What you will do
In the data, find the word "Unity" and copy out every line that has it.
──────── Task inputs ────────
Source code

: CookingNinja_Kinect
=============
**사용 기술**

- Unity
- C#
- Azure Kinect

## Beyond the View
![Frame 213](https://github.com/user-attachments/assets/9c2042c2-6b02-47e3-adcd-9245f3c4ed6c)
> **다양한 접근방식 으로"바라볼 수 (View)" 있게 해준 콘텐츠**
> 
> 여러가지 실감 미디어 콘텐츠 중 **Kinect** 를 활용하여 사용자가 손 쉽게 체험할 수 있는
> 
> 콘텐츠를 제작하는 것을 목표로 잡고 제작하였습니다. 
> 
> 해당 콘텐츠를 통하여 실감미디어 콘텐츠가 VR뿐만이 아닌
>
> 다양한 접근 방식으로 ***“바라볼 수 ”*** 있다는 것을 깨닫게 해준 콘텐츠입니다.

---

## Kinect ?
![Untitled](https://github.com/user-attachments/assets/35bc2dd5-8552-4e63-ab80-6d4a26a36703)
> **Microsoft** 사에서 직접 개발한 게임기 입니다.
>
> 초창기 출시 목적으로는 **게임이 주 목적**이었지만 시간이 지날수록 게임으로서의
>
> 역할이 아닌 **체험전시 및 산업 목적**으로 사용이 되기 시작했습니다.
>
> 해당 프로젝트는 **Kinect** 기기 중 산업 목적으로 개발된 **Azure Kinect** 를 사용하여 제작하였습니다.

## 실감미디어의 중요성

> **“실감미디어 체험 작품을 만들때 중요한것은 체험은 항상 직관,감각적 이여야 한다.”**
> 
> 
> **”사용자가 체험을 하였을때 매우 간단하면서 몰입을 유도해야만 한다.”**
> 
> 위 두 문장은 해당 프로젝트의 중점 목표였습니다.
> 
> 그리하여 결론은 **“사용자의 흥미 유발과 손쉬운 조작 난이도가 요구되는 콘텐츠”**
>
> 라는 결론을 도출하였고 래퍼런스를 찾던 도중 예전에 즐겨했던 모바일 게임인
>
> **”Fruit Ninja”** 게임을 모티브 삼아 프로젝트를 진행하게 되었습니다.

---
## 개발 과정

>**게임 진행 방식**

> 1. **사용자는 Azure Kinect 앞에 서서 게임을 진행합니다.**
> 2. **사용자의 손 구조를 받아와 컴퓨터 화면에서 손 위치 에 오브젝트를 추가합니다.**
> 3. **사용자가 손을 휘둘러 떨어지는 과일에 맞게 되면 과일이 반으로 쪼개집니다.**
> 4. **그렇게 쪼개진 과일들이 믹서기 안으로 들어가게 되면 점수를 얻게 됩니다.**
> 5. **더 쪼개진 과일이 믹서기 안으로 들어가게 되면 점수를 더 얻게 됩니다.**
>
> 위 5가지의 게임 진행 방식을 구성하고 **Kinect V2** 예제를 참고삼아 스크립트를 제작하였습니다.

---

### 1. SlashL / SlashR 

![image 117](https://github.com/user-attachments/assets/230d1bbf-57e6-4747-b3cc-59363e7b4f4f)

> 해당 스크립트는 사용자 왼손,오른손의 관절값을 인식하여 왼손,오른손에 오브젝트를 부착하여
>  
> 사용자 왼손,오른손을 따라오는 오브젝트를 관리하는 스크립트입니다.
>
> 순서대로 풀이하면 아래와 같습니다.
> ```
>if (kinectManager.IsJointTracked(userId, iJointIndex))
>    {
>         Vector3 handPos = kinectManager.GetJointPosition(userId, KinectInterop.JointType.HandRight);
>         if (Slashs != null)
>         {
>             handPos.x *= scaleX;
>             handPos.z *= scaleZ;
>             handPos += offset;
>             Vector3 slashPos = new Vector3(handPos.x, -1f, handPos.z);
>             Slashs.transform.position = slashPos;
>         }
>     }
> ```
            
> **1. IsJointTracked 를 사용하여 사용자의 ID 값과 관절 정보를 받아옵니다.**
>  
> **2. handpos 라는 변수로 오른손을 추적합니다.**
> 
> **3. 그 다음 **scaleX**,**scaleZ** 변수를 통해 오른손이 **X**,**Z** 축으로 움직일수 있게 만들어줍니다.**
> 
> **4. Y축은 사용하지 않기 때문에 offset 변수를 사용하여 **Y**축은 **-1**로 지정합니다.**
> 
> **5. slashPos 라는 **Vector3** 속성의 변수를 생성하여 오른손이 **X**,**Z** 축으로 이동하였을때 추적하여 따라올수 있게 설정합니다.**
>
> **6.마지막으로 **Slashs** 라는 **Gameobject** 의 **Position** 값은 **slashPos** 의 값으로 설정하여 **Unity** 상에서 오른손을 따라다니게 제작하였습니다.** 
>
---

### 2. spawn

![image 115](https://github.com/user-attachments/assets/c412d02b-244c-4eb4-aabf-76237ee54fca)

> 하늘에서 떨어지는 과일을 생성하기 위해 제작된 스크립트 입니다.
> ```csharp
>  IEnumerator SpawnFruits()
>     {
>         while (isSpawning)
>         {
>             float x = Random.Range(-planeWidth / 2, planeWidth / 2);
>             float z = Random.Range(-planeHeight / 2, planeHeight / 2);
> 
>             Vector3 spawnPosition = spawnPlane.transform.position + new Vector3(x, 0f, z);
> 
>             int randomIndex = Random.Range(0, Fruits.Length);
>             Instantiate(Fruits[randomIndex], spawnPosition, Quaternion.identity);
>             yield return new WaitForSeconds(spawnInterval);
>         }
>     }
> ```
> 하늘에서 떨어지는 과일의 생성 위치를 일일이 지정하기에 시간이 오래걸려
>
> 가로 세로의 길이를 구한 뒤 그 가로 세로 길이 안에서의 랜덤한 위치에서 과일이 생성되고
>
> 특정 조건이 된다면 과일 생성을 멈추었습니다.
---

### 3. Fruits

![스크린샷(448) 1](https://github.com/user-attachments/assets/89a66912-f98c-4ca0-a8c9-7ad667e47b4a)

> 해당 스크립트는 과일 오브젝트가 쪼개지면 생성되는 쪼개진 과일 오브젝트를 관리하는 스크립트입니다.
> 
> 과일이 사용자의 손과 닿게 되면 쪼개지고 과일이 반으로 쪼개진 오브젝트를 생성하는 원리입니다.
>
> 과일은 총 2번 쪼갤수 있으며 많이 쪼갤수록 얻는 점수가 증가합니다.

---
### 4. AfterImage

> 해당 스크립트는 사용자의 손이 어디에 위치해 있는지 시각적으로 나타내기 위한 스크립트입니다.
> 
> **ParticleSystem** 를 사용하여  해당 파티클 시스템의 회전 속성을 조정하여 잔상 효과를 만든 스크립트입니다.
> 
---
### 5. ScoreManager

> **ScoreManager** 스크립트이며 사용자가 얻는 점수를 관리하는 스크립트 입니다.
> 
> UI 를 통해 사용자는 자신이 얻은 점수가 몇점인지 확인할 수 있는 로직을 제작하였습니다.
────────
Written answer
- Unity
> **6.마지막으로 **Slashs** 라는 **Gameobject** 의 **Position** 값은 **slashPos** 의 값으로 설정하여 **Unity** 상에서 오른손을 따라다니게 제작하였습니다.** 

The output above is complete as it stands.